## Plain-text document sources
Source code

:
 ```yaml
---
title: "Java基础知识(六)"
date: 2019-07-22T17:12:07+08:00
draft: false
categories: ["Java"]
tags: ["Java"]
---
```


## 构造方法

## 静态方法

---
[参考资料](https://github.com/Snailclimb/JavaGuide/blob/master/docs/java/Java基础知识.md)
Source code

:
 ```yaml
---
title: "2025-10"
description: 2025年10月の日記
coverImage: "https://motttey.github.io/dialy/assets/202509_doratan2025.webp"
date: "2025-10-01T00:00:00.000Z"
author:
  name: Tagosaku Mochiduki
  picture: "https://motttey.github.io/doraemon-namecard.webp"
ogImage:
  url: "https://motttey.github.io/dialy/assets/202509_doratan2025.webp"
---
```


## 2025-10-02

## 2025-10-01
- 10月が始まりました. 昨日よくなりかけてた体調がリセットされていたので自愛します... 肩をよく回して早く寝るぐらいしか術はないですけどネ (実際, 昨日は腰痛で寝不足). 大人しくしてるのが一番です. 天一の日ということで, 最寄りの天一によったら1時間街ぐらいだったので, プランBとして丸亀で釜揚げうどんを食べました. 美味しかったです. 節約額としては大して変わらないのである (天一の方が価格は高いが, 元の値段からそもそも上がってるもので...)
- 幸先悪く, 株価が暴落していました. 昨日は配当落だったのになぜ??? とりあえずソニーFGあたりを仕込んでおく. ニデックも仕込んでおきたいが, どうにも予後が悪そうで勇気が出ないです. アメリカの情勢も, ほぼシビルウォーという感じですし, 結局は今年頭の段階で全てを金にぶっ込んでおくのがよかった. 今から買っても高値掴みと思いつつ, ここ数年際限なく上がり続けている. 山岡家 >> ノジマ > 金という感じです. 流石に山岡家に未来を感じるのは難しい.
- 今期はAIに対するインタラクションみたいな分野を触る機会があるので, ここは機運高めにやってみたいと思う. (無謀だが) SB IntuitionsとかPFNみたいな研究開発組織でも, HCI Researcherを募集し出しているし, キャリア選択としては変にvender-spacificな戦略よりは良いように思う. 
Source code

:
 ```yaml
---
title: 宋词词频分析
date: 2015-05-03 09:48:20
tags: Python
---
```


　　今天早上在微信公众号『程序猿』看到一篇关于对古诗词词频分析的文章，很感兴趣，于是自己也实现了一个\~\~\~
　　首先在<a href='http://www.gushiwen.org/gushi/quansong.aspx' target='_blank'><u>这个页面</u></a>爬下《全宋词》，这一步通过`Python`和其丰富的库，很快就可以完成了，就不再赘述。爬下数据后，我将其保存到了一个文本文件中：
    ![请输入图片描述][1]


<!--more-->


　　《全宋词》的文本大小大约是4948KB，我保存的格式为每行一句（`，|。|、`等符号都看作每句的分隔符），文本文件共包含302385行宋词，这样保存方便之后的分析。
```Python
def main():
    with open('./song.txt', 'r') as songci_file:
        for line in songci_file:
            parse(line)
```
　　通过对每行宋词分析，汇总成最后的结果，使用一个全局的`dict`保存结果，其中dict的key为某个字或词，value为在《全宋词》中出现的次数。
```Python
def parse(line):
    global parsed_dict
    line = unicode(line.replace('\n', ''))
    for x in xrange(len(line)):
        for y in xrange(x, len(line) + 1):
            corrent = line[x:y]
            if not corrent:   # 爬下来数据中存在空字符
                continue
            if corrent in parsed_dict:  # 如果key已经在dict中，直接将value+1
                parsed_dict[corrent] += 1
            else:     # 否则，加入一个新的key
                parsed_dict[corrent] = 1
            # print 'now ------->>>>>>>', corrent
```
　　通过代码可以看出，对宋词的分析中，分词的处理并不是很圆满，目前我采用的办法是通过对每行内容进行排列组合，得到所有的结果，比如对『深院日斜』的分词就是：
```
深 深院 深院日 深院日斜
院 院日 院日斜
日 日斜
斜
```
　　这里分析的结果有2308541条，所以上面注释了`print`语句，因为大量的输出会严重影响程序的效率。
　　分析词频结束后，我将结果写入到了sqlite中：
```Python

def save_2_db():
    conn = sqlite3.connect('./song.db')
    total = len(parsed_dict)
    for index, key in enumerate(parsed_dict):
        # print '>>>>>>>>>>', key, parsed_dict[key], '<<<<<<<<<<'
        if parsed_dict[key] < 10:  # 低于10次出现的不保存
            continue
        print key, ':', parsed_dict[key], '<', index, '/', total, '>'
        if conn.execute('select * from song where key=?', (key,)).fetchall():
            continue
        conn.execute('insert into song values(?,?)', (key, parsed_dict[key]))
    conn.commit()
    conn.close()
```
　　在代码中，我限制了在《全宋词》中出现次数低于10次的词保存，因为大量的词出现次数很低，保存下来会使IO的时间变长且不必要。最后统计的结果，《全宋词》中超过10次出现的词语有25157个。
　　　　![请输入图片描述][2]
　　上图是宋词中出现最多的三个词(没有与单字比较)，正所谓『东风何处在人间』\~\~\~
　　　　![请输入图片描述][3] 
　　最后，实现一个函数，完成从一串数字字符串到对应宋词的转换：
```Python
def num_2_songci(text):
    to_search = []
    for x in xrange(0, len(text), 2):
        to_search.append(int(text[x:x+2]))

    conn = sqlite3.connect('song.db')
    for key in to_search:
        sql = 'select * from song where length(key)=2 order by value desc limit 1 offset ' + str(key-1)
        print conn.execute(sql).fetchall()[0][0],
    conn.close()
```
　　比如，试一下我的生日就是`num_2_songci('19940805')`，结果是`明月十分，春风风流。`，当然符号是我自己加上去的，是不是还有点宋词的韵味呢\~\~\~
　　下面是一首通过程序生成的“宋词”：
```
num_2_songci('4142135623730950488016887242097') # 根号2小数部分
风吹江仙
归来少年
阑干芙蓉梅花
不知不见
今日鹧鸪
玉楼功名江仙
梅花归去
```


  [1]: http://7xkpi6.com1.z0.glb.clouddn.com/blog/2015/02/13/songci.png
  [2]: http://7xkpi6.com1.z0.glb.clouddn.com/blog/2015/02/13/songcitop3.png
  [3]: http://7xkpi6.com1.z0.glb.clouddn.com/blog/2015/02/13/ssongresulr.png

--

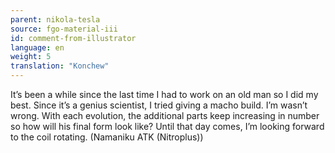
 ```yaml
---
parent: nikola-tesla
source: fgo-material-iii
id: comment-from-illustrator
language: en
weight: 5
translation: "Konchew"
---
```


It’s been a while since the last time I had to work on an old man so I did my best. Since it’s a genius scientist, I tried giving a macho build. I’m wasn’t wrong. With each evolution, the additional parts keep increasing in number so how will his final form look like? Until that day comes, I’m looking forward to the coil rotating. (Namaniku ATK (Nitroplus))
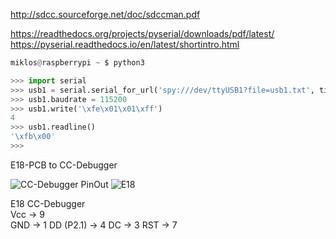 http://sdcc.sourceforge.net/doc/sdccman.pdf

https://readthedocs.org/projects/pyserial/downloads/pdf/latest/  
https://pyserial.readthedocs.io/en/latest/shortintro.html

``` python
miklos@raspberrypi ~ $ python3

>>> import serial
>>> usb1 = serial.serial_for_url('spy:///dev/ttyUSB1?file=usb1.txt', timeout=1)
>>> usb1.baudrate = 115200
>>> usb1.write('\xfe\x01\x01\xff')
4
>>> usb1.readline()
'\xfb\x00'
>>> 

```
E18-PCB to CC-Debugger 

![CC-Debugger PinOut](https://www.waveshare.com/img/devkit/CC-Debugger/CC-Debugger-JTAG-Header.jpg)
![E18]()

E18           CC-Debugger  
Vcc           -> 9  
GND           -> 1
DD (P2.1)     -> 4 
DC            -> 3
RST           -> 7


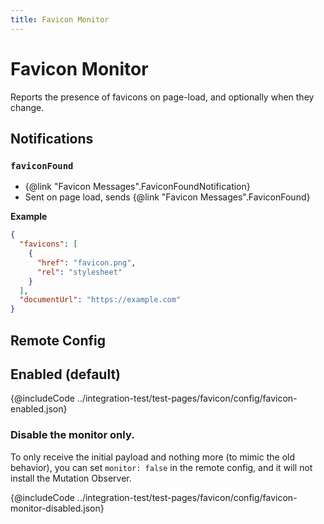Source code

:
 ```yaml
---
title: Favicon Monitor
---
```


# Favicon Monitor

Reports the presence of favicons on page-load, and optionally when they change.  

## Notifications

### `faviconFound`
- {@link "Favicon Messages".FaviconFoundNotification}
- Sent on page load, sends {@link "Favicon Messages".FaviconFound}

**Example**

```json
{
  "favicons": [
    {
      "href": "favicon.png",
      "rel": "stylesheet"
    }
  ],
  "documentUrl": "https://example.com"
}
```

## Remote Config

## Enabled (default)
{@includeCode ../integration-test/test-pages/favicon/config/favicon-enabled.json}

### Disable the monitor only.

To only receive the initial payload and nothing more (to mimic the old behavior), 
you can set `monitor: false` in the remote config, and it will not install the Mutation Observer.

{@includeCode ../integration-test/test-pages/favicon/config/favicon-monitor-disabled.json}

---

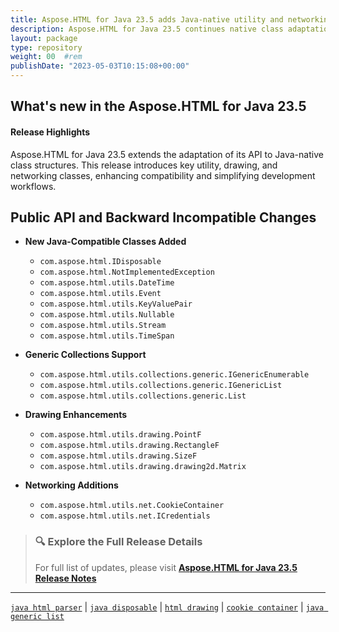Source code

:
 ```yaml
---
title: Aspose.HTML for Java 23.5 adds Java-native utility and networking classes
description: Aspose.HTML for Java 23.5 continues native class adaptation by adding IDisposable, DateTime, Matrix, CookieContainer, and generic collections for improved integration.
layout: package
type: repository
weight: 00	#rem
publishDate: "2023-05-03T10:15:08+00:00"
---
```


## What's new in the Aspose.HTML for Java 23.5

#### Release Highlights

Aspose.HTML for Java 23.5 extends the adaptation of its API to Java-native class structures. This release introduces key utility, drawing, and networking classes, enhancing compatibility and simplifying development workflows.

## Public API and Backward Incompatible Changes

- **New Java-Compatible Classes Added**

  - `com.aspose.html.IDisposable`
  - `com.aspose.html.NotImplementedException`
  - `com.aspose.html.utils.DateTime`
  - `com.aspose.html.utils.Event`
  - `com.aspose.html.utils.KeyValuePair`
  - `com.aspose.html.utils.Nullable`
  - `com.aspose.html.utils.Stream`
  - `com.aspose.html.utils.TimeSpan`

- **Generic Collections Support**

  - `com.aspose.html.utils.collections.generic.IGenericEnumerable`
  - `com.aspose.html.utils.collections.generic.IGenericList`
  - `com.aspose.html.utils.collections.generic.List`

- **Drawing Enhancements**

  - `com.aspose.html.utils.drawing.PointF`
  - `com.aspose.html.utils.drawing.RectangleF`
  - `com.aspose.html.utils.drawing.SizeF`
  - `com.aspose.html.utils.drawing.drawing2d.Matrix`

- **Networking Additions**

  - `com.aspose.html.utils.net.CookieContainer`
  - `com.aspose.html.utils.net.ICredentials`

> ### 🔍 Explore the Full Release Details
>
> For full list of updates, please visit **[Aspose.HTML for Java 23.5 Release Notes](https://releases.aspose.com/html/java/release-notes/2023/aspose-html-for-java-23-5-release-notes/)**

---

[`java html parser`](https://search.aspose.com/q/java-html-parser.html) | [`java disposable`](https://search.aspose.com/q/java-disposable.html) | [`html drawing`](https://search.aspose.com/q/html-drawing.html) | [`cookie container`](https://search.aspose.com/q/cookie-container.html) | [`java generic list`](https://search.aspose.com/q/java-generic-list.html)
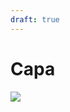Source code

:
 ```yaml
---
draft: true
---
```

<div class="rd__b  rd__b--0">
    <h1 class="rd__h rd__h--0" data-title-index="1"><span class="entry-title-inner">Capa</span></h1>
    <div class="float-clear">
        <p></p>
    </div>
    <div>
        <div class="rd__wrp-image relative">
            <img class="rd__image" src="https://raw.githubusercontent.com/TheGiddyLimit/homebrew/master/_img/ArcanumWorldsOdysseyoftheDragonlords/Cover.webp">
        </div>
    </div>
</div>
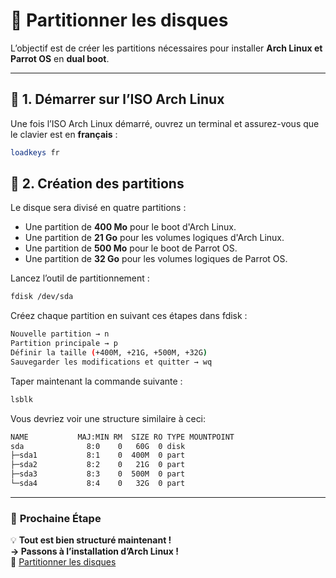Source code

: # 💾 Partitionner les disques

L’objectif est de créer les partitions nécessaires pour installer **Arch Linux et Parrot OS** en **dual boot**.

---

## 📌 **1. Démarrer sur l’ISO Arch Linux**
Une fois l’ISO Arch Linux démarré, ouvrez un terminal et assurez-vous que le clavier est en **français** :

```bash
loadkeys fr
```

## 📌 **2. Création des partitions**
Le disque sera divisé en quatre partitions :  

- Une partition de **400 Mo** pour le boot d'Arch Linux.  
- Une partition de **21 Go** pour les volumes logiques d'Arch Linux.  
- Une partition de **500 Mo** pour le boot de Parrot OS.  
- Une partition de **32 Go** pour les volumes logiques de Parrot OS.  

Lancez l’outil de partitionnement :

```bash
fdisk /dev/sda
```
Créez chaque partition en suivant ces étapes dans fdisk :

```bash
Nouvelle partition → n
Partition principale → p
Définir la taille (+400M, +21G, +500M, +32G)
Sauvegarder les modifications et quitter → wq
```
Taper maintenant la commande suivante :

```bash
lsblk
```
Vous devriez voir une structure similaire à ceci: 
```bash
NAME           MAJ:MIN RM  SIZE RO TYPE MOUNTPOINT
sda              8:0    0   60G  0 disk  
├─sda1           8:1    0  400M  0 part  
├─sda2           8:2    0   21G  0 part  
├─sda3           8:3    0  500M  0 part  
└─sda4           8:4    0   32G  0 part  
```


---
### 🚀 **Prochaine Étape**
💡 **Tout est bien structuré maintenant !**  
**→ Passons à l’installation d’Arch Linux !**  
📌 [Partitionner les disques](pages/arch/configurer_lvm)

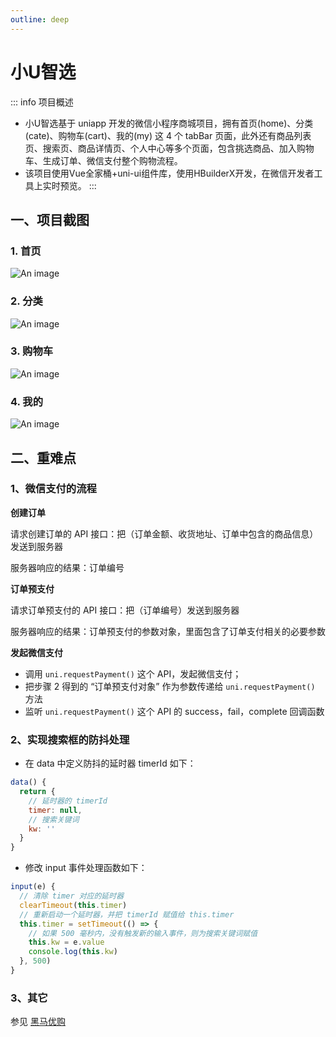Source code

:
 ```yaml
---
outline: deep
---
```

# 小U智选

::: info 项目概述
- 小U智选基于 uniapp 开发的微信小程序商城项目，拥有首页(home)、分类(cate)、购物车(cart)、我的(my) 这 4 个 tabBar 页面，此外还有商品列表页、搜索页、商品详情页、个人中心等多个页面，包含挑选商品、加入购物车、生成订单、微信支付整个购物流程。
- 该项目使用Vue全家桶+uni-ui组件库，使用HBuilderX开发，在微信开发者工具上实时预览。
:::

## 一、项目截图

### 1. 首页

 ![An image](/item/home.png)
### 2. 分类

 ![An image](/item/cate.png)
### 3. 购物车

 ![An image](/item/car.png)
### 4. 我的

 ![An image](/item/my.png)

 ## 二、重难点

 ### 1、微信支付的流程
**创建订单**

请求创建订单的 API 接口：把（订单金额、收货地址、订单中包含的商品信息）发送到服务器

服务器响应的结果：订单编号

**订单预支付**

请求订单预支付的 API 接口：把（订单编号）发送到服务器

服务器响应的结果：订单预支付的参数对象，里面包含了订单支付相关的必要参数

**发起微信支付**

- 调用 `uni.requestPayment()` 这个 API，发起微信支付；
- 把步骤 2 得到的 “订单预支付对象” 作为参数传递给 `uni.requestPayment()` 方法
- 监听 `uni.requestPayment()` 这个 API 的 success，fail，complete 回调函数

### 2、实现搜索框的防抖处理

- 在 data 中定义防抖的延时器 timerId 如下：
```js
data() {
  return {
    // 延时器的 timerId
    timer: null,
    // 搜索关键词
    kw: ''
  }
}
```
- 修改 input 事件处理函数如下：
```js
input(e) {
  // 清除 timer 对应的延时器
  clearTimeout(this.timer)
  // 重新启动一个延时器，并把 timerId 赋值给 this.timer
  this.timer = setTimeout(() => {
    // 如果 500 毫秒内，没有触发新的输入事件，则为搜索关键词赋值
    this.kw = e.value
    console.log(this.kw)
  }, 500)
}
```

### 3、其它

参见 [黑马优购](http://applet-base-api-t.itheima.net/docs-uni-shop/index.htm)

## Instructions to follow
All lines in the entries above that hold the word "CookieContainer" need to be copied.

## Task answer
description: Aspose.HTML for Java 23.5 continues native class adaptation by adding IDisposable, DateTime, Matrix, CookieContainer, and generic collections for improved integration.
  - `com.aspose.html.utils.net.CookieContainer`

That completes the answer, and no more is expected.